▶ _TRY IT_
State the number of lines in the records that contain "image", with no other words.

Saved entries:
- - - - - - -

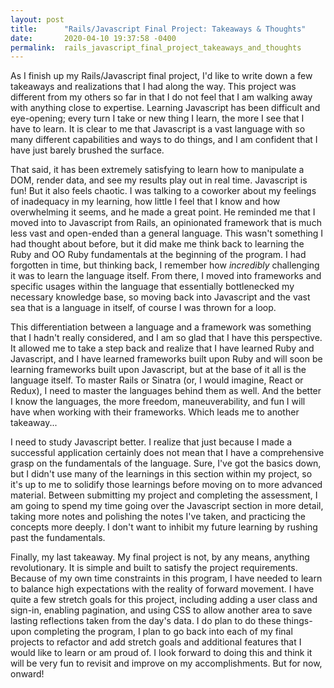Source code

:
 ```yaml
---
layout: post
title:      "Rails/Javascript Final Project: Takeaways & Thoughts"
date:       2020-04-10 19:37:58 -0400
permalink:  rails_javascript_final_project_takeaways_and_thoughts
---
```



As I finish up my Rails/Javascript final project, I'd like to write down a few takeaways and realizations that I had along the way. This project was different from my others so far in that I do not feel that I am walking away with anything close to expertise. Learning Javascript has been difficult and eye-opening; every turn I take or new thing I learn, the more I see that I have to learn. It is clear to me that Javascript is a vast language with so many different capabilities and ways to do things, and I am confident that I have just barely brushed the surface. 

That said, it has been extremely satisfying to learn how to manipulate a DOM, render data, and see my results play out in real time. Javascript is fun! But it also feels chaotic. I was talking to a coworker about my feelings of inadequacy in my learning, how little I feel that I know and how overwhelming it seems, and he made a great point. He reminded me that I moved into to Javascript from Rails, an opinionated framework that is much less vast and open-ended than a general language. This wasn't something I had thought about before, but it did make me think back to learning the Ruby and OO Ruby fundamentals at the beginning of the program. I had forgotten in time, but thinking back, I remember how *incredibly* challenging it was to learn the language itself. From there, I moved into frameworks and specific usages within the language that essentially bottlenecked my necessary knowledge base, so moving back into Javascript and the vast sea that is a language in itself, of course I was thrown for a loop. 

This differentiation between a language and a framework was something that I hadn't really considered, and I am so glad that I have this perspective. It allowed me to take a step back and realize that I have learned Ruby and Javascript, and I have learned frameworks built upon Ruby and will soon be learning frameworks built upon Javascript, but at the base of it all is the language itself. To master Rails or Sinatra (or, I would imagine, React or Redux), I need to master the languages behind them as well. And the better I know the languages, the more freedom, maneuverability, and fun I will have when working with their frameworks. Which leads me to another takeaway...

I need to study Javascript better. I realize that just because I made a successful application certainly does not mean that I have a comprehensive grasp on the fundamentals of the language. Sure, I've got the basics down, but I didn't use many of the learnings in this section within my project, so it's up to me to solidify those learnings before moving on to more advanced material. Between submitting my project and completing the assessment, I am going to spend my time going over the Javascript section in more detail, taking more notes and polishing the notes I've taken, and practicing the concepts more deeply. I don't want to inhibit my future learning by rushing past the fundamentals. 

Finally, my last takeaway. My final project is not, by any means, anything revolutionary. It is simple and built to satisfy the project requirements. Because of my own time constraints in this program, I have needed to learn to balance high expectations with the reality of forward movement. I have quite a few stretch goals for this project, including adding a user class and sign-in, enabling pagination, and using CSS to allow another area to save lasting reflections taken from the day's data. I do plan to do these things- upon completing the program, I plan to go back into each of my final projects to refactor and add stretch goals and additional features that I would like to learn or am proud of. I look forward to doing this and think it will be very fun to revisit and improve on my accomplishments. But for now, onward!
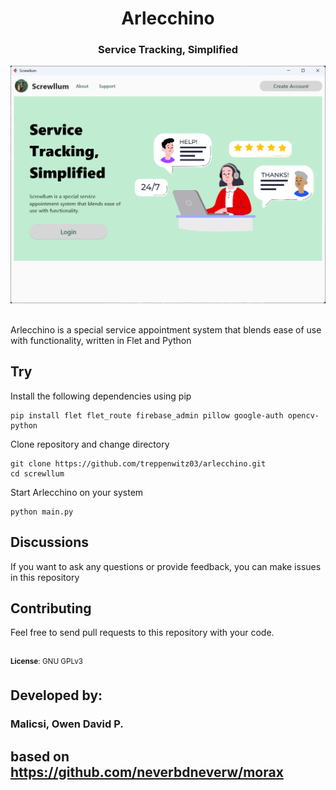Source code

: <div>
    <h1 align="center">Arlecchino</h1>
    <h3 align="center">Service Tracking, Simplified</h3>
</div>

![screenshot](assets/app_screenshot.png)

<br>
Arlecchino is a special service appointment system that blends ease of use with functionality, written in Flet and Python

## Try
Install the following dependencies using pip
```
pip install flet flet_route firebase_admin pillow google-auth opencv-python 
```
Clone repository and change directory
```
git clone https://github.com/treppenwitz03/arlecchino.git
cd screwllum
```

Start Arlecchino on your system
```
python main.py
```

## Discussions
If you want to ask any questions or provide feedback, you can make issues in this repository

## Contributing
Feel free to send pull requests to this repository with your code.


<br>
<sup><b>License</b>: GNU GPLv3</sup>

## Developed by:
### Malicsi, Owen David P.
## based on https://github.com/neverbdneverw/morax
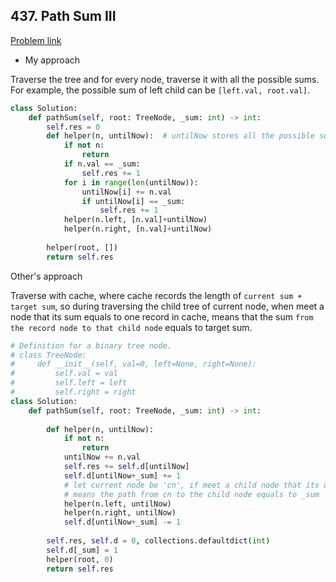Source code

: ## 437. Path Sum III

[Problem link](https://leetcode.com/problems/path-sum-iii/)

- My approach

Traverse the tree and for every node, traverse it with all the possible sums. For example, the possible sum of left child can be `[left.val, root.val]`.

```python
class Solution:
    def pathSum(self, root: TreeNode, _sum: int) -> int:
        self.res = 0
        def helper(n, untilNow):  # untilNow stores all the possible sums for current node
            if not n:
                return
            if n.val == _sum:
                self.res += 1
            for i in range(len(untilNow)):
                untilNow[i] += n.val
                if untilNow[i] == _sum:
                    self.res += 1
            helper(n.left, [n.val]+untilNow)
            helper(n.right, [n.val]+untilNow)
            
        helper(root, [])
        return self.res
```

Other's approach

Traverse with cache, where cache records the length of `current sum + target sum`, so during traversing the child tree of current node, when meet a node that its sum equals to 
one record in cache, means that the sum `from the record node to that child node` equals to target sum.

```python
# Definition for a binary tree node.
# class TreeNode:
#     def __init__(self, val=0, left=None, right=None):
#         self.val = val
#         self.left = left
#         self.right = right
class Solution:
    def pathSum(self, root: TreeNode, _sum: int) -> int:
        
        def helper(n, untilNow):
            if not n:
                return
            untilNow += n.val
            self.res += self.d[untilNow]
            self.d[untilNow+_sum] += 1
            # let current node be 'cn', if meet a child node that its untilNow=(current until+_sum), 
            # means the path from cn to the child node equals to _sum
            helper(n.left, untilNow)
            helper(n.right, untilNow)
            self.d[untilNow+_sum] -= 1
        
        self.res, self.d = 0, collections.defaultdict(int)
        self.d[_sum] = 1
        helper(root, 0)
        return self.res
```
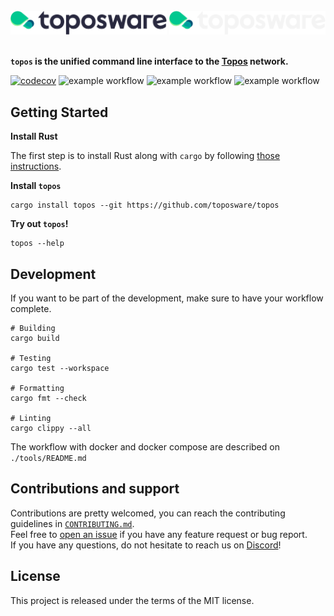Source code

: <div id="top"></div>
<!-- PROJECT LOGO -->
<br />
<div align="right">

  <img src="./.github/assets/logo.png#gh-light-mode-only" alt="Logo" width="250">
  <img src="./.github/assets/logo_dark.png#gh-dark-mode-only" alt="Logo" width="250">

</div>

<br />

**`topos` is the unified command line interface to the [Topos](https://docs.toposware.com/general-overview) network.**

[![codecov](https://codecov.io/gh/toposware/topos/branch/main/graph/badge.svg?token=FOH2B2GRL9&style=flat)](https://codecov.io/gh/toposware/topos)
![example workflow](https://github.com/toposware/topos/actions/workflows/test.yml/badge.svg)
![example workflow](https://github.com/toposware/topos/actions/workflows/format.yml/badge.svg)
![example workflow](https://github.com/toposware/topos/actions/workflows/lint.yml/badge.svg)
<!-- [![](https://dcbadge.vercel.app/api/server/INVITEID)](https://discord.gg/INVITEID?style=flat) -->


## Getting Started

**Install Rust**

The first step is to install Rust along with `cargo` by following [those instructions](https://doc.rust-lang.org/book/ch01-01-installation.html#installing-rustup-on-linux-or-macos).

**Install `topos`**

```
cargo install topos --git https://github.com/toposware/topos
```

**Try out `topos`!**
```
topos --help
```

## Development

If you want to be part of the development, make sure to have your workflow complete.

```
# Building
cargo build

# Testing
cargo test --workspace

# Formatting
cargo fmt --check

# Linting
cargo clippy --all
```

The workflow with docker and docker compose are described on `./tools/README.md`

## Contributions and support

Contributions are pretty welcomed, you can reach the contributing guidelines in [`CONTRIBUTING.md`](./CONTRIBUTING.md).<br />
Feel free to [open an issue](https://github.com/toposware/topos/issues/new) if you have any feature request or bug report.<br />
If you have any questions, do not hesitate to reach us on [Discord](https.//discord.com/)!

## License

This project is released under the terms of the MIT license.
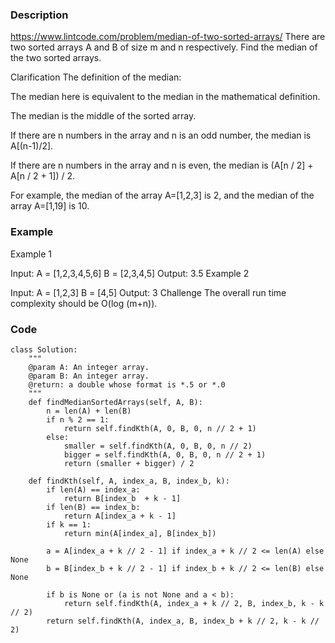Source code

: ### Description
https://www.lintcode.com/problem/median-of-two-sorted-arrays/
There are two sorted arrays A and B of size m and n respectively. Find the median of the two sorted arrays.

Clarification
The definition of the median:

The median here is equivalent to the median in the mathematical definition.

The median is the middle of the sorted array.

If there are n numbers in the array and n is an odd number, the median is A[(n-1)/2].

If there are n numbers in the array and n is even, the median is (A[n / 2] + A[n / 2 + 1]) / 2.

For example, the median of the array A=[1,2,3] is 2, and the median of the array A=[1,19] is 10.

### Example
Example 1

Input:
A = [1,2,3,4,5,6]
B = [2,3,4,5]
Output: 3.5
Example 2

Input:
A = [1,2,3]
B = [4,5]
Output: 3
Challenge
The overall run time complexity should be O(log (m+n)).

### Code
```
class Solution:
    """
    @param A: An integer array.
    @param B: An integer array.
    @return: a double whose format is *.5 or *.0
    """
    def findMedianSortedArrays(self, A, B):
        n = len(A) + len(B)
        if n % 2 == 1:
            return self.findKth(A, 0, B, 0, n // 2 + 1)
        else:
            smaller = self.findKth(A, 0, B, 0, n // 2)
            bigger = self.findKth(A, 0, B, 0, n // 2 + 1)
            return (smaller + bigger) / 2

    def findKth(self, A, index_a, B, index_b, k):
        if len(A) == index_a:
            return B[index_b  + k - 1]
        if len(B) == index_b:
            return A[index_a + k - 1]
        if k == 1:
            return min(A[index_a], B[index_b])
        
        a = A[index_a + k // 2 - 1] if index_a + k // 2 <= len(A) else None
        b = B[index_b + k // 2 - 1] if index_b + k // 2 <= len(B) else None
        
        if b is None or (a is not None and a < b):
            return self.findKth(A, index_a + k // 2, B, index_b, k - k // 2)
        return self.findKth(A, index_a, B, index_b + k // 2, k - k // 2)
```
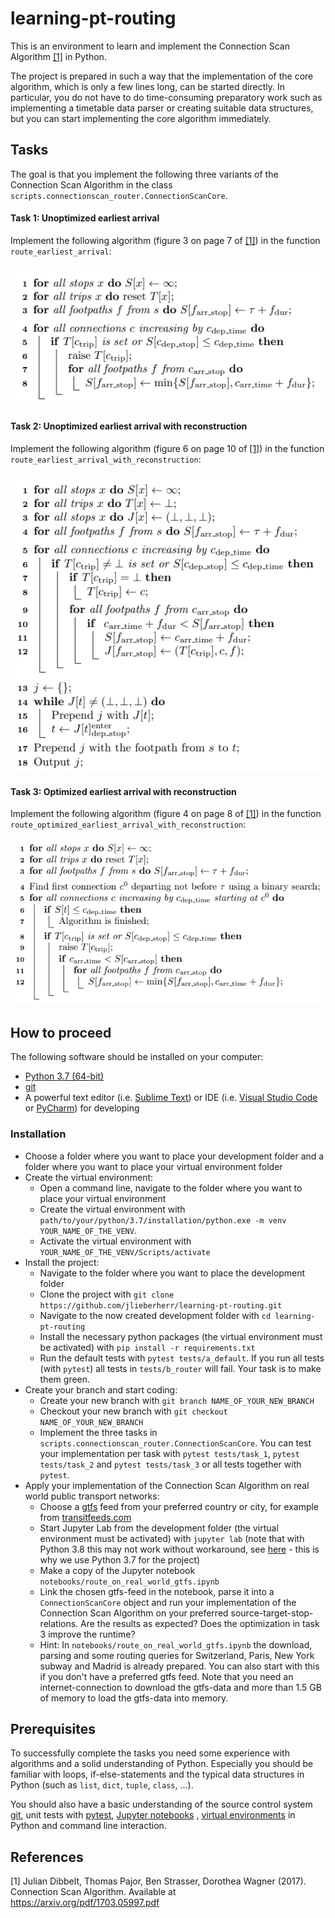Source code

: # learning-pt-routing
This is an environment to learn and implement the Connection Scan Algorithm [[1]](#1) in Python.

The project is prepared in such a way that the implementation of the core algorithm, 
which is only a few lines long, can be started directly.
In particular, you do not have to do time-consuming preparatory work such 
as implementing a timetable data parser or creating suitable data structures, 
but you can start implementing the core algorithm immediately.

## Tasks

The goal is that you implement the following three variants of the 
Connection Scan Algorithm in the class ```scripts.connectionscan_router.ConnectionScanCore```.

#### Task 1: Unoptimized earliest arrival
Implement the following algorithm (figure 3 on page 7 of [[1]](#1)) in the function ```route_earliest_arrival```:

![image](docs/pseudocode_unoptimized_earliest_arrival.PNG)

#### Task 2: Unoptimized earliest arrival with reconstruction
Implement the following algorithm (figure 6 on page 10 of [[1]](#1)) in the function ```route_earliest_arrival_with_reconstruction```:

![image](docs/pseudocode_unoptimized_earliest_arrival_with_reconstruction.PNG)

#### Task 3: Optimized earliest arrival with reconstruction
Implement the following algorithm (figure 4 on page 8 of [[1]](#1)) in the function ```route_optimized_earliest_arrival_with_reconstruction```:

![image](docs/pseudocode_optimized_earliest_arrival_with_reconstruction.PNG)


## How to proceed
The following software should be installed on your computer:
- [Python 3.7 (64-bit)](https://www.python.org/downloads/release/python-376/) 
- [git](https://git-scm.com/downloads)
- A powerful text editor (i.e. [Sublime Text](https://www.sublimetext.com/])) or 
IDE (i.e. [Visual Studio Code](https://code.visualstudio.com/) or 
[PyCharm](https://www.jetbrains.com/de-de/pycharm/)) for developing

### Installation
* Choose a folder where you want to place your development folder 
and a folder where you want to place your virtual environment folder 
* Create the virtual environment:
   - Open a command line, navigate to the folder where you want to place your virtual environment
   - Create the virtual environment with ```path/to/your/python/3.7/installation/python.exe -m venv YOUR_NAME_OF_THE_VENV```.
   - Activate the virtual environment with ```YOUR_NAME_OF_THE_VENV/Scripts/activate```
* Install the project:
   - Navigate to the folder where you want to place the development folder
   - Clone the project with ```git clone https://github.com/jlieberherr/learning-pt-routing.git```
   - Navigate to the now created development folder with ```cd learning-pt-routing```
   - Install the necessary python packages 
(the virtual environment must be activated) with ```pip install -r requirements.txt```
   - Run the default tests with ```pytest tests/a_default```. 
   If you run all tests (with ```pytest```) all tests in ```tests/b_router``` will fail. Your task is to make them green.
* Create your branch and start coding:
   - Create your new branch with ```git branch NAME_OF_YOUR_NEW_BRANCH```
   - Checkout your new branch with ```git checkout NAME_OF_YOUR_NEW_BRANCH```
   - Implement the three tasks in ```scripts.connectionscan_router.ConnectionScanCore```. 
   You can test your implementation per task with ```pytest tests/task_1```, ```pytest tests/task_2``` and
    ```pytest tests/task_3``` or all tests together with ```pytest```.
* Apply your implementation of the Connection Scan Algorithm on real world public transport networks:
   - Choose a [gtfs](https://developers.google.com/transit/gtfs/reference) feed from your preferred country or city, 
   for example from [transitfeeds.com](https://transitfeeds.com/)
   - Start Jupyter Lab from the development folder (the virtual environment must be activated) with ```jupyter lab``` 
   (note that with Python 3.8 this may not work without workaround, 
   see [here](https://github.com/jupyter/notebook/issues/4613) - 
   this is why we use Python 3.7 for the project)
   - Make a copy of the Jupyter notebook ```notebooks/route_on_real_world_gtfs.ipynb```
   - Link the chosen gtfs-feed in the notebook, parse it into a ```ConnectionScanCore``` object
   and run your implementation of the Connection Scan Algorithm on your preferred source-target-stop-relations. Are
   the results as expected? Does the optimization in task 3 improve the runtime?
   - Hint: In ```notebooks/route_on_real_world_gtfs.ipynb``` the download, parsing and some routing queries for 
   Switzerland, Paris, New York subway and Madrid is already prepared. You can also start with this if you don't have a 
   preferred gtfs feed. Note that you need an internet-connection to download the gtfs-data and more than 1.5 GB of 
   memory to load the gtfs-data into memory.


## Prerequisites
To successfully complete the tasks you need some experience with algorithms and a solid 
understanding of Python. Especially you should be familiar with loops, 
if-else-statements and the typical data structures in Python (such as ```list```, ```dict```, ```tuple```, 
```class```, ...).

You should also have a basic understanding of the source control system [git](https://git-scm.com/), 
unit tests with [pytest](https://docs.pytest.org/en/latest/index.html), [Jupyter notebooks](https://jupyter.org/) 
, [virtual environments](https://docs.python.org/3/tutorial/venv.html) in Python and command line interaction.


## References
<a id="1">[1]</a> 
Julian Dibbelt, Thomas Pajor, Ben Strasser, Dorothea Wagner (2017). 
Connection Scan Algorithm. Available at https://arxiv.org/pdf/1703.05997.pdf
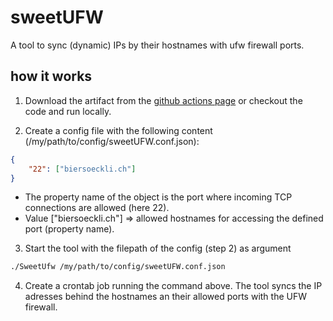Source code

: # sweetUFW

A tool to sync (dynamic) IPs by their hostnames with ufw firewall ports.

## how it works
1. Download the artifact from the <a href="https://github.com/biersoeckli/sweetUFW/actions">github actions page</a> or checkout the code and run locally.

2. Create a config file with the following content (/my/path/to/config/sweetUFW.conf.json):
```json
{
    "22": ["biersoeckli.ch"]
}
```
  - The property name of the object is the port where incoming TCP connections are allowed (here 22).
  - Value ["biersoeckli.ch"] => allowed hostnames for accessing the defined port (property name).

3. Start the tool with the filepath of the config (step 2) as argument

```bash
./SweetUfw /my/path/to/config/sweetUFW.conf.json
```
    
4. Create a crontab job running the command above. The tool syncs the IP adresses behind the hostnames an their allowed ports with the UFW firewall.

- - - - - - -

▶ _ANSWER FOR THIS EXERCISE_
3